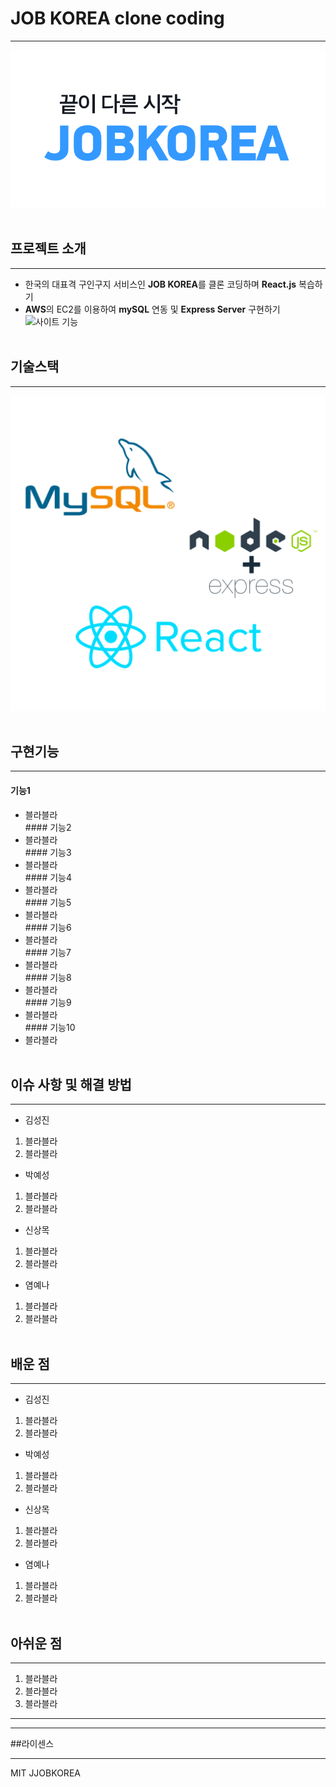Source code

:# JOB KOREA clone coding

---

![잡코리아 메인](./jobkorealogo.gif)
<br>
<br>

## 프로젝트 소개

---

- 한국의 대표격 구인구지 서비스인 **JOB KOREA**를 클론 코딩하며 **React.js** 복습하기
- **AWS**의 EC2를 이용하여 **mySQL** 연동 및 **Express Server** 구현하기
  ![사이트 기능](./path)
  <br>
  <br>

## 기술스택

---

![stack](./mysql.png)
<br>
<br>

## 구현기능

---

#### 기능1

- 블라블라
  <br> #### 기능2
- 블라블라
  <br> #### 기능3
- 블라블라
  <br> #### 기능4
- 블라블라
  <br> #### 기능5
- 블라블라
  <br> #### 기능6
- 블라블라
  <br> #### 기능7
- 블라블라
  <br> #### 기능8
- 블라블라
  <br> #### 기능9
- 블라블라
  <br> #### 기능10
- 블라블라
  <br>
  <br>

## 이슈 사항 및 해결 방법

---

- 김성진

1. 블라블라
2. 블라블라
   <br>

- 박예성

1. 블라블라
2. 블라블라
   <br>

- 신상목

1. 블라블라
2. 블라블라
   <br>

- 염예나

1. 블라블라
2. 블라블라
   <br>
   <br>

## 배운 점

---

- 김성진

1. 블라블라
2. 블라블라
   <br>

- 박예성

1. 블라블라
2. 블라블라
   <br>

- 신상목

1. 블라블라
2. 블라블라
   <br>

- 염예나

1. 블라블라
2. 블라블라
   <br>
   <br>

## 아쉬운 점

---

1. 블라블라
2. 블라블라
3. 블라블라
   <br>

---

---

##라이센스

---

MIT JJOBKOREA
===============
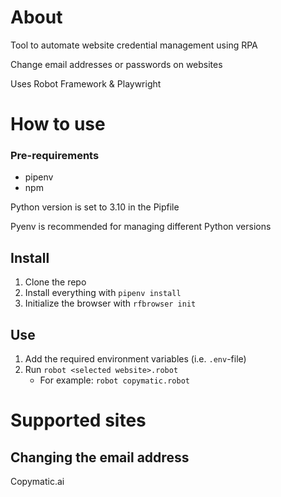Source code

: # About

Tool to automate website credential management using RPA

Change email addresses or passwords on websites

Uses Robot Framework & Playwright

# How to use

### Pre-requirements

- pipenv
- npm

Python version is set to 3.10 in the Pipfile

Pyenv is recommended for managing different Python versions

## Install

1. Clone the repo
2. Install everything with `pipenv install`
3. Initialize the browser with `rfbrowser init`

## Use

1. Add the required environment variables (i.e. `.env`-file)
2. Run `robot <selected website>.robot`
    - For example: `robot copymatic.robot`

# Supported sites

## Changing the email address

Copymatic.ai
===============
REQUIRED ACTION
Which of the lines above hold the string "Python"? Copy each one.

EXERCISE ANSWER
Python version is set to 3.10 in the Pipfile
Pyenv is recommended for managing different Python versions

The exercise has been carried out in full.